Nas conversas publicadas pelo site Intercept, Moro sugere
ao Ministério Público Federal trocar a ordem de fases da Lava Jato, cobra a
realização de novas operações, dá conselhos e pistas, antecipa ao menos uma
decisão judicial e propõe aos procuradores uma ação contra o que chamou de
"showzinho" da defesa do ex-presidente Lula.
Segundo a legislação, é papel do juiz se manter imparcial
diante da acusação e da defesa. Juízes que estão de alguma forma comprometidos
com uma das partes devem se considerar suspeitos e, portanto, impedidos de
julgar a ação. Quando isso acontece, o caso é enviado para outro magistrado.
As conversas entre Moro e a Lava Jato também provocaram
reação no STF. Na semana que vem, dia 25 (terça-feira), um pedido dos advogados
de Lula pela anulação do processo do tríplex em Guarujá (SP), que levou o
petista à prisão em abril do ano passado, será analisado pela Segundo Turma da
corte.
Após ser anunciado como um dos principais nomes do novo
governo, o ex-juiz acumulou derrotas em menos de seis meses mandato. Sob
desgaste devido à divulgação de mensagens do período da Lava Jato, ainda teve
que aguardar a cautela de Bolsonaro em defendê-lo abertamente.
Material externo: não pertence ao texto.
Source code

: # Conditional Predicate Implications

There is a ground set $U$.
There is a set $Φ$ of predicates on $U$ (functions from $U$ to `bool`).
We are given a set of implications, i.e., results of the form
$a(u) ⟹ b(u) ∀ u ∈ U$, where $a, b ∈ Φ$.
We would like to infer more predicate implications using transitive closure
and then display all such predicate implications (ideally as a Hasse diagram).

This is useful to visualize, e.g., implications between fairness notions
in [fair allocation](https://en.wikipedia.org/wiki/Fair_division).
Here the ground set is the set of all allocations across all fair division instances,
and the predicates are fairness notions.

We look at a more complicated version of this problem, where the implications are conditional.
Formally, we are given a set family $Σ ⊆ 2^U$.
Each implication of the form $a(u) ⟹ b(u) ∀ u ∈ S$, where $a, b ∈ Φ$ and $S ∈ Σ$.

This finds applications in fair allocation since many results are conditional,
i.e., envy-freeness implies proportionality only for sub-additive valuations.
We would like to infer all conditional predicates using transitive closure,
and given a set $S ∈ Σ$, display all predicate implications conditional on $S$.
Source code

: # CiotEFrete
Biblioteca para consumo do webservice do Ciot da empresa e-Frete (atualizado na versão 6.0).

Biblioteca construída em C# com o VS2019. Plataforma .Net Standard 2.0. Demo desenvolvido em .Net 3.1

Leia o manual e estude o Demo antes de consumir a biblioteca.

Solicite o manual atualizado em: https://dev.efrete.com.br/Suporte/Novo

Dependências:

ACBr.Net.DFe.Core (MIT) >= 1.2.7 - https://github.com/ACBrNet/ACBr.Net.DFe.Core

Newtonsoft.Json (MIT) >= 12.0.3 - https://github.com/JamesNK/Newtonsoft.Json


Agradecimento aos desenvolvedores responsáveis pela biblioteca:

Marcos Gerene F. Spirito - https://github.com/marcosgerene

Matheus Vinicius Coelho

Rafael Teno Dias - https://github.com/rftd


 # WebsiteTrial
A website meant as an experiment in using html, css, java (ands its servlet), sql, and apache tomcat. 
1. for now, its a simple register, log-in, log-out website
O presidente chegou a manter silêncio por três dias e, no
último sábado (15), embora tenha defendido o legado de Moro, afirmou que não
existe confiança 100%. "Meu pai dizia para mim: Confie 100% só em mim e
minha mãe", disse Bolsonaro.
Na audiência no Senado, Moro tentou reforçar o discurso
de que a crise esperada com a divulgação das conversas não prosperou já que,
para ele, os diálogos não mostram nada mais que a atividade normal de um juiz.
Moro citou mais de uma vez artigo de Matthew Stephenson,
professor de direito em Harvard, cujo título é "O Incrível Escândalo que
Encolheu? Novas Reflexões sobre o Vazamento da Lava Jato".
O texto, publicado no blog Global Anticorruption,
Stephenson elenca motivos pelos quais mudou de opinião sobre a série de
reportagens do The Intercept. "Tendo a pensar que esse 'escândalo' é
consideravelmente menos escandaloso do que o Intercept relatou ou do que eu
acreditava originalmente."
Moro tem recorrido ao artigo durante a audiência para
reafirmar seu discurso de que, "tirando o sensacionalismo", as
conversas não revelam nenhuma ilegalidade.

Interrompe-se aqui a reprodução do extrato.